Task instructions: Of all the entries below, retype only the lines from the one with "## Übersicht" through the one with "- **Printmarks**: Automatische", exactly as they appear.

Exercise data:
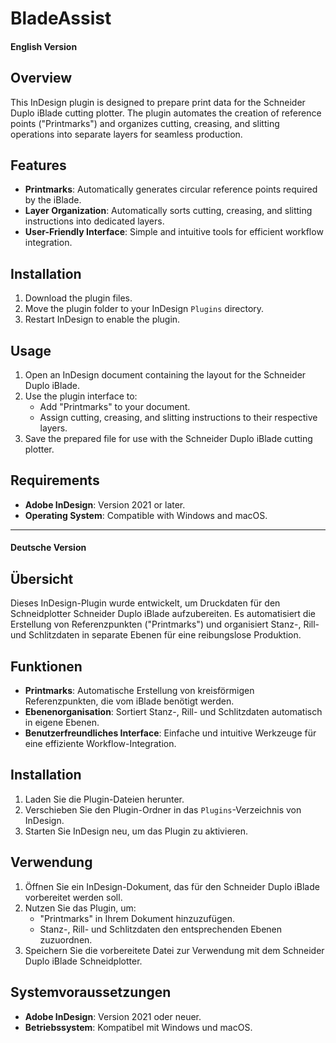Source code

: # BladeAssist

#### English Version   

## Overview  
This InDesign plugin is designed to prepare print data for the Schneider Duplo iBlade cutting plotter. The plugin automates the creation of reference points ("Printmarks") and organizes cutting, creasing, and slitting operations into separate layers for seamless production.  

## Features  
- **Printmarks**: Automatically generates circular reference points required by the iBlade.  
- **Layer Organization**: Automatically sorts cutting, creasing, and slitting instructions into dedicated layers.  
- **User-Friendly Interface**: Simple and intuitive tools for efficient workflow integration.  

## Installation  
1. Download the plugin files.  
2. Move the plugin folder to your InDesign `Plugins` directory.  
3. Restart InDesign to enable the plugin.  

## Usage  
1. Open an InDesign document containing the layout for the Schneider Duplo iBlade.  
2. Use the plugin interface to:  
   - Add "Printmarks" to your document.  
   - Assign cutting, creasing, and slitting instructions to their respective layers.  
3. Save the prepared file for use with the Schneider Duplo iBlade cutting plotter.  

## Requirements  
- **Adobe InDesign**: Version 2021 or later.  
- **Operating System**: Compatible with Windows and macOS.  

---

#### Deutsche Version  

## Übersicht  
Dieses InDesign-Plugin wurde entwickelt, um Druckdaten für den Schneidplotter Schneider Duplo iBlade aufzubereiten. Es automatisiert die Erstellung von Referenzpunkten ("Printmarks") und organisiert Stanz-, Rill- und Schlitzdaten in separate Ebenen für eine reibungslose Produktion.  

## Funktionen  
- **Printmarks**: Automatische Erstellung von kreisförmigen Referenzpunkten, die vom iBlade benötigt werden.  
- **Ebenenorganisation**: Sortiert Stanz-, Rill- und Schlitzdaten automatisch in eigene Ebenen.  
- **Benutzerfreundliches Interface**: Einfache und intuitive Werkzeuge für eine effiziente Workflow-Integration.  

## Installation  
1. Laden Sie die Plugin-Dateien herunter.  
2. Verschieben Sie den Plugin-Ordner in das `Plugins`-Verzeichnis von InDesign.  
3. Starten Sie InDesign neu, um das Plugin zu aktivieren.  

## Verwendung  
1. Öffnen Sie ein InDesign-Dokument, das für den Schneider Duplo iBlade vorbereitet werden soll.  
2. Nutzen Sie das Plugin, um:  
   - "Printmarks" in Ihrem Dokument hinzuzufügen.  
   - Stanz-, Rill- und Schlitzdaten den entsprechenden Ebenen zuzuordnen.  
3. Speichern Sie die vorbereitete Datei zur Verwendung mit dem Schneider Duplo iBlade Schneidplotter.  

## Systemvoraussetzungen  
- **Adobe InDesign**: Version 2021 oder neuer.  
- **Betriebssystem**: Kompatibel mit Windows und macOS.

Problem solution:
## Übersicht  
Dieses InDesign-Plugin wurde entwickelt, um Druckdaten für den Schneidplotter Schneider Duplo iBlade aufzubereiten. Es automatisiert die Erstellung von Referenzpunkten ("Printmarks") und organisiert Stanz-, Rill- und Schlitzdaten in separate Ebenen für eine reibungslose Produktion.  

## Funktionen  
- **Printmarks**: Automatische Erstellung von kreisförmigen Referenzpunkten, die vom iBlade benötigt werden.  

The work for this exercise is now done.